• **Problem**
Transcribe exactly the line in which "There are several" occurs, plus every line that comes after it up to the end of the entries.

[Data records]
=== Section Start ===

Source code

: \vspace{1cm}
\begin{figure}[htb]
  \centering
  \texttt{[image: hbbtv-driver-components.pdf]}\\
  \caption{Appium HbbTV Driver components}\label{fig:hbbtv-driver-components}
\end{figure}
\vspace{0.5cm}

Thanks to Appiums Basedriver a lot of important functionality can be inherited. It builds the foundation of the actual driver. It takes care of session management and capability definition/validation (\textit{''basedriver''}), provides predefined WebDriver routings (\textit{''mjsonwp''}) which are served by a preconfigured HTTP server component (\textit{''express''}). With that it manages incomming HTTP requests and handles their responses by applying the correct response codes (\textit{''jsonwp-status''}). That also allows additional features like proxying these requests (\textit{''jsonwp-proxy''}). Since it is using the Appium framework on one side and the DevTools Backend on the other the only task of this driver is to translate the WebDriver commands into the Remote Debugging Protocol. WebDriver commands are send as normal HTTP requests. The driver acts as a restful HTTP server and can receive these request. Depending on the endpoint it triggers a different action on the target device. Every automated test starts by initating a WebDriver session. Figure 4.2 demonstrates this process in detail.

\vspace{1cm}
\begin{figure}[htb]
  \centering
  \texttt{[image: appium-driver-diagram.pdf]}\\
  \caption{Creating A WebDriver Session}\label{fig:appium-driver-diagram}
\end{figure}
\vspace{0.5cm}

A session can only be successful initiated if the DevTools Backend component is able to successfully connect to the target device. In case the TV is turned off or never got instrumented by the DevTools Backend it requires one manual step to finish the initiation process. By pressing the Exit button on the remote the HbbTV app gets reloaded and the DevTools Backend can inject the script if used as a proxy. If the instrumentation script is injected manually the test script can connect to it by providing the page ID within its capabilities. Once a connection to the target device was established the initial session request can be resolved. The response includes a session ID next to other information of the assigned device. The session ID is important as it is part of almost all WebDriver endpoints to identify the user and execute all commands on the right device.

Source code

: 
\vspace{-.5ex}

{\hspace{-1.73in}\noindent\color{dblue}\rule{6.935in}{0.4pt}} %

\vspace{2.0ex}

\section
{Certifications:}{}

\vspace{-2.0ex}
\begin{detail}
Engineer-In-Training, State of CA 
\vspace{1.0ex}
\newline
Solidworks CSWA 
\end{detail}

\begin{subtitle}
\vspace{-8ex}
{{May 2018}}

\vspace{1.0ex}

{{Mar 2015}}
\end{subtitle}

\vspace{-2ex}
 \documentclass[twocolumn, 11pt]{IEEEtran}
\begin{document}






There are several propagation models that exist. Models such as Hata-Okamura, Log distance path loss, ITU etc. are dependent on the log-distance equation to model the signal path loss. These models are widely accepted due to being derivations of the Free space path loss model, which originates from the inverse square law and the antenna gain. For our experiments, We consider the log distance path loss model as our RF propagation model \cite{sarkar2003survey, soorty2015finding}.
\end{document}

=== Section End ===

• **Result**
There are several propagation models that exist. Models such as Hata-Okamura, Log distance path loss, ITU etc. are dependent on the log-distance equation to model the signal path loss. These models are widely accepted due to being derivations of the Free space path loss model, which originates from the inverse square law and the antenna gain. For our experiments, We consider the log distance path loss model as our RF propagation model \cite{sarkar2003survey, soorty2015finding}.
\end{document}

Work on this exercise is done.